Den Auftrag, die Herkunft des neuartigen SARS-CoV-2-Virus zu untersuchen, hatte demnach das Kanzleramt erteilt. Noch in der Regierungszeit von Kanzlerin Angela Merkel (CDU) habe BND-Präsident Bruno Kahl persönlich das Kanzleramt über die nachrichtendienstliche Operation und die Bewertung des Dienstes unterrichtet.
Die Labor-These wurde mit einer Wahrscheinlichkeit von 80 bis 95 Prozent bewertet, wie "Zeit" und "SZ" berichteten. Das Kanzleramt habe dann entschieden, die brisante Einschätzung unter Verschluss zu halten.
FDP-Vizechef Wolfgang Kubicki machte den damals Verantwortlichen deshalb schwere Vorwürfe. "Die Bundesregierung hat die deutsche Öffentlichkeit und das Parlament nachweislich im Ungewissen gelassen", sagte er dem "Tagesspiegel". Dafür machte Kubicki auch den jetzigen Bundesgesundheitsminister Karl Lauterbach (SPD) mitverantwortlich - und forderte, dass Lauterbach der nächsten Bundesregierung nicht mehr angehöre.
Grünen-Fraktionsvize Konstantin von Notz forderte die Bundesregierung und die Nachrichtendienste auf, in den kommenden Tagen das für die Geheimdienstkontrolle zuständige Gremium des Bundestags zu informieren. Nötig seien Informationen "über die Zeitabläufe und zur Frage, wer was wann wusste", erklärte von Notz. Eine weitere Aufklärung und Aufarbeitung sei "dringend nötig".
Des Weiteren erklärte von Notz: "Sollte sich bestätigen, dass diese Pandemie menschengemacht ist, muss sich an unserer Wahrnehmung dieser Katastrophe, die unzählige Menschenleben forderte, an deren Folgen viele Menschen heute noch leiden und deren Bekämpfung weltweit enorme volkswirtschaftliche Schäden verursacht hat, grundlegend etwas ändern."
Die Bundesregierung wolle zu den Berichten nichts Konkretes sagen. Es sei "gute Praxis", dass sich die Regierung zu nachrichtendienstlichen Tätigkeit und Erkenntnissen nicht äußere, sagte eine Sprecherin. Sie fügte hinzu, dass die Bundesregierung im Allgemeinen "insbesondere die zuständigen geheim tagenden Gremien des Deutschen Bundestags in solchen Angelegenheiten" unterrichte.
Altkanzlerin Merkel wollte sich auf Anfrage von "Zeit" und "SZ" nicht dazu äußern, ob sie von dem Vorgang Kenntnis erhielt.
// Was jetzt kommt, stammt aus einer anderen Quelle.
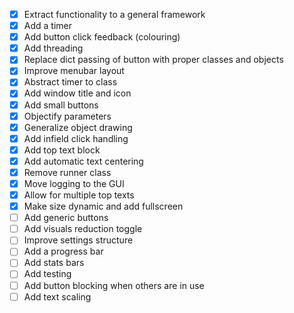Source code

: - [x] Extract functionality to a general framework
- [x] Add a timer
- [x] Add button click feedback (colouring)
- [x] Add threading
- [x] Replace dict passing of button with proper classes and objects
- [x] Improve menubar layout
- [x] Abstract timer to class
- [x] Add window title and icon
- [x] Add small buttons
- [x] Objectify parameters
- [x] Generalize object drawing
- [x] Add infield click handling
- [x] Add top text block
- [x] Add automatic text centering
- [x] Remove runner class
- [x] Move logging to the GUI
- [x] Allow for multiple top texts
- [x] Make size dynamic and add fullscreen
- [ ] Add generic buttons
- [ ] Add visuals reduction toggle
- [ ] Improve settings structure
- [ ] Add a progress bar
- [ ] Add stats bars
- [ ] Add testing
- [ ] Add button blocking when others are in use
- [ ] Add text scaling
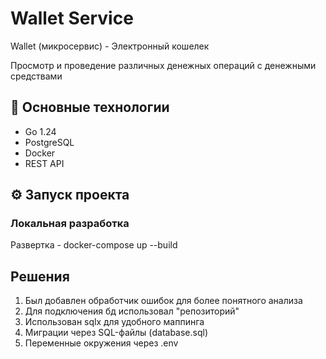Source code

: # Wallet Service

Wallet (микросервис) - Электронный кошелек

Просмотр и проведение различных денежных операций с денежными средствами

## 🚀 Основные технологии
- Go 1.24
- PostgreSQL
- Docker
- REST API

## ⚙️ Запуск проекта

### Локальная разработка
Развертка - docker-compose up --build

## Решения
1. Был добавлен обработчик ошибок для более понятного анализа
2. Для подключения бд использовал "репозиторий"
3. Использован sqlx для удобного маппинга
4. Миграции через SQL-файлы (database.sql)
5. Переменные окружения через .env
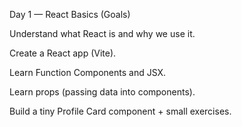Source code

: Day 1 — React Basics (Goals)

Understand what React is and why we use it.

Create a React app (Vite).

Learn Function Components and JSX.

Learn props (passing data into components).

Build a tiny Profile Card component + small exercises.


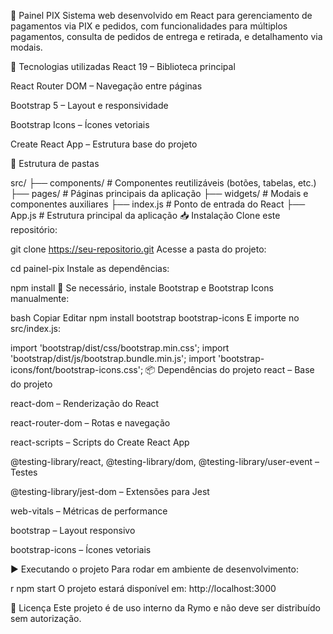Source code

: 📌 Painel PIX
Sistema web desenvolvido em React para gerenciamento de pagamentos via PIX e pedidos, com funcionalidades para múltiplos pagamentos, consulta de pedidos de entrega e retirada, e detalhamento via modais.

🚀 Tecnologias utilizadas
React 19 – Biblioteca principal

React Router DOM – Navegação entre páginas

Bootstrap 5 – Layout e responsividade

Bootstrap Icons – Ícones vetoriais

Create React App – Estrutura base do projeto

📂 Estrutura de pastas

src/
 ├── components/         # Componentes reutilizáveis (botões, tabelas, etc.)
 ├── pages/              # Páginas principais da aplicação
 ├── widgets/            # Modais e componentes auxiliares
 ├── index.js            # Ponto de entrada do React
 ├── App.js              # Estrutura principal da aplicação
📥 Instalação
Clone este repositório:


git clone https://seu-repositorio.git
Acesse a pasta do projeto:

cd painel-pix
Instale as dependências:


npm install
📌 Se necessário, instale Bootstrap e Bootstrap Icons manualmente:

bash
Copiar
Editar
npm install bootstrap bootstrap-icons
E importe no src/index.js:

import 'bootstrap/dist/css/bootstrap.min.css';
import 'bootstrap/dist/js/bootstrap.bundle.min.js';
import 'bootstrap-icons/font/bootstrap-icons.css';
📦 Dependências do projeto
react – Base do projeto

react-dom – Renderização do React

react-router-dom – Rotas e navegação

react-scripts – Scripts do Create React App

@testing-library/react, @testing-library/dom, @testing-library/user-event – Testes

@testing-library/jest-dom – Extensões para Jest

web-vitals – Métricas de performance

bootstrap – Layout responsivo

bootstrap-icons – Ícones vetoriais

▶️ Executando o projeto
Para rodar em ambiente de desenvolvimento:

r
npm start
O projeto estará disponível em:
http://localhost:3000

📄 Licença
Este projeto é de uso interno da Rymo e não deve ser distribuído sem autorização.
Der damalige Kanzleramtsminister Helge Braun und der für die Nachrichtendienste zuständige Staatssekretär, Johannes Geismann, wollten sich demnach ebenfalls nicht äußern.
Direkt nach dem Regierungswechsel von Merkel zu Olaf Scholz (SPD) hatte BND-Chef Kahl den Berichten zufolge das Kanzleramt erneut informiert. Das für die Kontrolle der Nachrichtendienste zuständige Parlamentarische Kontrollgremium des Bundestages sei hingegen nicht unterrichtet worden, ebenso wenig wie die Weltgesundheitsorganisation (WHO).
Ende vergangenen Jahres entschied die Bundesregierung dem Bericht zufolge, externe Experten mit der Überprüfung der BND-Erkenntnisse zu beauftragten. Seit dem vergangenen Dezember prüfen demnach im Auftrag des Kanzleramts hochrangige externe Wissenschaftler die Validität der BND-Erkenntnisse. Zu der Gruppe gehörten der Präsident des Robert-Koch-Institutes, Lars Schade und der Berliner Virologe Christian Drosten. Ein abschließendes Ergebnis liege noch nicht vor.
Die Frage der Herkunft des Virus ist bis heute ein Rätsel. Die Aufklärung wird erschwert, weil die chinesische Regierung Untersuchungen der WHO blockiert. Diese hat bereits vor Jahren alle Staaten aufgerufen, ihr zur Verfügung stehende Informationen zur Verfügung zu stellen.